Inspirado em Santiago de Compostela, percurso em SP e MG atrai 3.000

Os pés se encheram de bolhas, os ombros ardiam e os joelhos e tornozelos doíam após 11 dias de caminhada por 313 quilômetros. Ainda assim, Agatha e Pedro Liduario fizeram uma nova promessa de que voltariam a fazer o Caminho da Fé.

Inspirado no caminho de Santiago de Compostela, na Espanha, o Caminho da Fé foi oficializado há 11 anos. Com 948 quilômetros de extensão -contando seus vários ramais-, passa por 36 cidades de São Paulo e Minas Gerais até chegar a Aparecida.

Agatha e Pedro são dois dos 3.000 peregrinos que fazem a rota por ano, total potencializado por ciclistas.

A duração da rota depende do ritmo do peregrino -de 15 a 20 dias a pé, ou de sete a dez, de bicicleta.

"Vamos a Aparecida há 13 anos, mas sempre de carro. Neste ano, o Pedro fez uma promessa a Nossa Senhora e disse que faria a pé. Decidi segui-lo", disse Agatha.

O casal saiu de Águas da Prata, cidade onde "nasceu" o caminho. Percorrendo, em média, 28 quilômetros por dia, eles levam apenas uma mochila com uma troca de roupa e uma garrafa de água.

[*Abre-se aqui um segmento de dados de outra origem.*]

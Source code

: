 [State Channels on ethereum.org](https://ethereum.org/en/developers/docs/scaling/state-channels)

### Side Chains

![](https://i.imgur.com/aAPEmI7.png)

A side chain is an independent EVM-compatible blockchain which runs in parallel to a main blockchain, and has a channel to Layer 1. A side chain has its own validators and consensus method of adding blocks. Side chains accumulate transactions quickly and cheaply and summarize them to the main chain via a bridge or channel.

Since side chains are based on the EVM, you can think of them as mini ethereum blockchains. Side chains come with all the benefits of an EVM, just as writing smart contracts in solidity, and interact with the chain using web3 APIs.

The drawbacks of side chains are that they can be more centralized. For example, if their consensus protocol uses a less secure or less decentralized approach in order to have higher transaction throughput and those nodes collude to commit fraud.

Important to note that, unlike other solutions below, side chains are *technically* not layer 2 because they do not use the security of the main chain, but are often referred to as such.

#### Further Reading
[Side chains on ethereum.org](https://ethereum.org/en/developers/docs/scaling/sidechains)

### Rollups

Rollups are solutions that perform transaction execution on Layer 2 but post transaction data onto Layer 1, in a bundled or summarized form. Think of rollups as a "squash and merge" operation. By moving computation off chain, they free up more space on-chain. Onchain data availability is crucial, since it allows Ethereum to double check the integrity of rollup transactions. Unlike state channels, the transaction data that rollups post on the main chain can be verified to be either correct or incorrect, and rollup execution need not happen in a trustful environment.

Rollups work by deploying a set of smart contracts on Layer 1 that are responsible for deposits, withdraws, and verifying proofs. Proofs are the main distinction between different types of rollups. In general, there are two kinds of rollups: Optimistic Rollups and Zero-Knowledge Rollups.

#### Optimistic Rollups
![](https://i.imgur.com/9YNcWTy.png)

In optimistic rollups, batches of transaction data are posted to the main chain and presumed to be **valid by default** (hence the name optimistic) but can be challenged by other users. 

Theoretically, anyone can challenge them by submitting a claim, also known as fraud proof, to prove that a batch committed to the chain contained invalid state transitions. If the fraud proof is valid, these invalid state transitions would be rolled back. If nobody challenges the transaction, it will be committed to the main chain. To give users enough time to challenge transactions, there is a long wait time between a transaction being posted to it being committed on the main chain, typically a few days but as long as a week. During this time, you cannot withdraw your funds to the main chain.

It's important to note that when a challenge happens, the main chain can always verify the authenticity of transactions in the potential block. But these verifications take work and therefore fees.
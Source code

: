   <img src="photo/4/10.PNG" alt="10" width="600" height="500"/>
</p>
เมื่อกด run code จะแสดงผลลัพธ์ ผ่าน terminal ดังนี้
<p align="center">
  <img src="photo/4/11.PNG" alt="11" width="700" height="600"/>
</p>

Para auxiliar na rota, compraram um cajado de bambu por R$ 7. Os 11 dias de caminhada serviram como "retiro espiritual". "Você cansa e extrapola o limite do corpo, mas descansa a cabeça. No caminho, aproveita a paisagem e se distancia dos problemas do dia a dia", disse Pedro.

Assim como o casal, que já prometeu refazer o caminho, outras pessoas dizem ter "viciado" nas longas caminhadas espirituais. Dono de um bar em Inconfidentes (MG), Mauro Cavenaghi, 65, fez o trajeto 23 vezes, 13 antes de o caminho ser oficializado.

Editoria de Arte/Folhapress

ROMARIAS

"Aqui em Minas, as romarias [peregrinações religiosas] para Aparecida sempre foram tradicionais e desde jovem eu fazia o caminho. Se torna um vício caminhar, é uma forma de autoconhecimento", disse Cavenaghi.

O caminho é percorrido em sua maior parte pela serra da Mantiqueira, por estradas de terra que cortam a área rural dos municípios. São os moradores de sítios e fazendas dessas estradas que acolhem e incentivam os peregrinos.

Dono de um sítio na zona rural de Borda da Mata, José Roberto Ferreira, 52, disse sempre atender os peregrinos que pedem ajuda. "Pedem um copo de água, uma fruta ou para usar o banheiro. Sempre ajudamos, só peço em troca que rezem pelo meu filho [que é deficiente]", afirmou.

Foi da ajuda informal dos moradores que surgiram muitas das pousadas que hoje hospedam os peregrinos.

Pelo caminho, o que não faltam são capelas e santuários para eles rezarem, algumas com importância histórica e arquitetônica, como a capela de São Benedito, em Cravinhos, e as igrejas matrizes das cidades mineiras de Ouro Fino e Borda da Mata.

CICLISTAS

O Caminho da Fé atrai cada vez mais grupos de ciclistas. Eles são metade dos 3.000 peregrinos que anualmente completam o trajeto.

O mecânico André Luis Bagio, 48, disse que só percorreu os 409 quilômetros devido ao apoio das pessoas que conheceu. "As crianças nos veem e gritam 'vai com Deus, peregrino' ou pedem para rezar por eles. É um incentivo, me sentia responsável por chegar ao final por elas."

Os ciclistas agora recebem o certificado de peregrinos, dado pela Associação Amigos do Caminho da Fé. Antes, a credencial era emitida só para quem o fizesse a pé.